### [Aim of the exercise]
Sort through the data and copy the lines holding the word "velocity".

────────────────

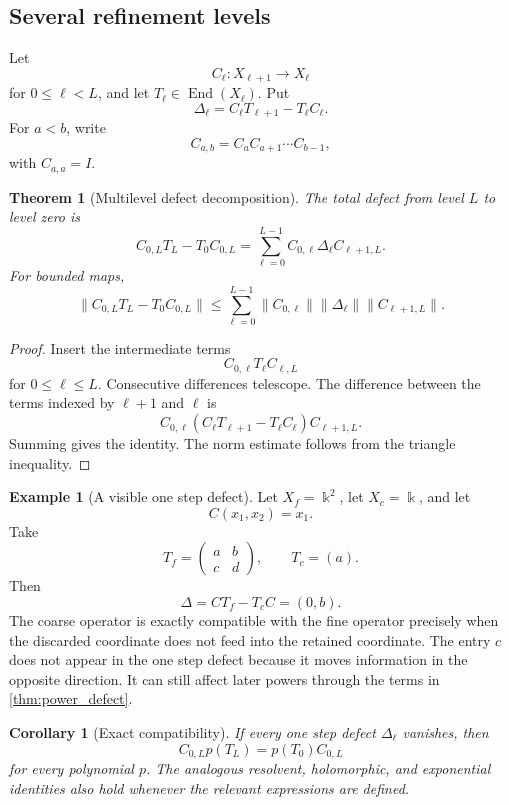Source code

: \documentclass{aomart}
\newtheorem{theorem}{Theorem}[section]
\newtheorem{corollary}[corollary]{Corollary}
\theoremstyle{definition}
\newtheorem{example}[example]{Example}
\theoremstyle{remark}
\newcommand{\bbk}{\Bbbk}
\newcommand{\End}{\operatorname{End}}
\begin{document}
\subsection{Several refinement levels}

Let
\[
C_\ell:X_{\ell+1}\longrightarrow X_\ell
\]
for $0\leq\ell<L$, and let $T_\ell\in\End(X_\ell)$.  Put
\[
\Delta_\ell=C_\ell T_{\ell+1}-T_\ell C_\ell.
\]
For $a<b$, write
\[
C_{a,b}=C_aC_{a+1}\cdots C_{b-1},
\]
with $C_{a,a}=I$.

\begin{theorem}[Multilevel defect decomposition]\label{thm:multilevel_defect}
The total defect from level $L$ to level zero is
\[
C_{0,L}T_L-T_0C_{0,L}
=
\sum_{\ell=0}^{L-1}
C_{0,\ell}\Delta_\ell C_{\ell+1,L}.
\]
For bounded maps,
\[
\|C_{0,L}T_L-T_0C_{0,L}\|
\leq
\sum_{\ell=0}^{L-1}
\|C_{0,\ell}\|
\|\Delta_\ell\|
\|C_{\ell+1,L}\|.
\]
\end{theorem}

\begin{proof}
Insert the intermediate terms
\[
C_{0,\ell}T_\ell C_{\ell,L}
\]
for $0\leq\ell\leq L$.  Consecutive differences telescope.  The difference between the terms indexed by $\ell+1$ and $\ell$ is
\[
C_{0,\ell}(C_\ell T_{\ell+1}-T_\ell C_\ell)C_{\ell+1,L}.
\]
Summing gives the identity.  The norm estimate follows from the triangle inequality.
\end{proof}

\begin{example}[A visible one step defect]\label{ex:defect_example}
Let $X_f=\bbk^2$, let $X_c=\bbk$, and let
\[
C(x_1,x_2)=x_1.
\]
Take
\[
T_f=
\begin{pmatrix}
a&b\\
c&d
\end{pmatrix},
\qquad
T_c=(a).
\]
Then
\[
\Delta=CT_f-T_cC=(0,b).
\]
The coarse operator is exactly compatible with the fine operator precisely when the discarded coordinate does not feed into the retained coordinate.  The entry $c$ does not appear in the one step defect because it moves information in the opposite direction.  It can still affect later powers through the terms in \cref{thm:power_defect}.
\end{example}

\begin{corollary}[Exact compatibility]\label{cor:exact_compatibility}
If every one step defect $\Delta_\ell$ vanishes, then
\[
C_{0,L}p(T_L)=p(T_0)C_{0,L}
\]
for every polynomial $p$.  The analogous resolvent, holomorphic, and exponential identities also hold whenever the relevant expressions are defined.
\end{corollary}
\end{document}
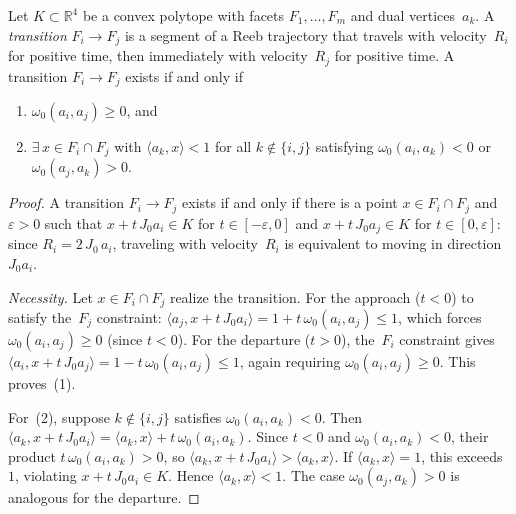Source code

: \begin{unverified}
\begin{lemma}%
\label{lem:numerical-transition-feasibility}
Let $K \subset \mathbb{R}^4$ be a convex polytope with
facets $F_1, \ldots, F_m$ and dual vertices~$a_k$.
A \emph{transition} $F_i \to F_j$ is a segment of a
Reeb trajectory that travels with velocity~$R_i$
for positive time,
then immediately with velocity~$R_j$ for positive time.
A transition $F_i \to F_j$ exists if and only if
\begin{enumerate}
\item $\omega_0(a_i, a_j) \ge 0$, and
\item $\exists\, x \in F_i \cap F_j$ with
  $\langle a_k, x \rangle < 1$
  for all $k \notin \{i,j\}$ satisfying
  $\omega_0(a_i, a_k) < 0$ or
  $\omega_0(a_j, a_k) > 0$.
\end{enumerate}
\end{lemma}

\begin{proof}
A transition $F_i \to F_j$ exists if and only if
there is a point $x \in F_i \cap F_j$ and
$\varepsilon > 0$ such that
$x + t\, J_0 a_i \in K$ for $t \in [-\varepsilon, 0]$
and $x + t\, J_0 a_j \in K$ for $t \in [0, \varepsilon]$:
since $R_i = 2\, J_0\, a_i$,
traveling with velocity~$R_i$ is equivalent to
moving in direction~$J_0 a_i$.

\emph{Necessity.}
Let $x \in F_i \cap F_j$ realize the transition.
For the approach ($t < 0$) to satisfy
the~$F_j$ constraint:
$\langle a_j, x + t\, J_0 a_i \rangle
= 1 + t\,\omega_0(a_i, a_j) \leq 1$,
which forces $\omega_0(a_i, a_j) \geq 0$
(since $t < 0$).
For the departure ($t > 0$), the~$F_i$ constraint gives
$\langle a_i, x + t\, J_0 a_j \rangle
= 1 - t\,\omega_0(a_i, a_j) \leq 1$,
again requiring $\omega_0(a_i, a_j) \geq 0$.
This proves~(1).

For~(2), suppose $k \notin \{i,j\}$ satisfies
$\omega_0(a_i, a_k) < 0$.
Then
$\langle a_k, x + t\, J_0 a_i \rangle
= \langle a_k, x \rangle + t\,\omega_0(a_i, a_k)$.
Since $t < 0$ and $\omega_0(a_i, a_k) < 0$,
their product $t\,\omega_0(a_i, a_k) > 0$, so
$\langle a_k, x + t\, J_0 a_i \rangle
> \langle a_k, x \rangle$.
If $\langle a_k, x \rangle = 1$, this
exceeds~$1$, violating $x + t\, J_0 a_i \in K$.
Hence $\langle a_k, x \rangle < 1$.
The case $\omega_0(a_j, a_k) > 0$ is analogous
for the departure.


\end{proof}
\end{unverified}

────────────────

### [Your solution]
Reeb trajectory that travels with velocity~$R_i$
then immediately with velocity~$R_j$ for positive time.
traveling with velocity~$R_i$ is equivalent to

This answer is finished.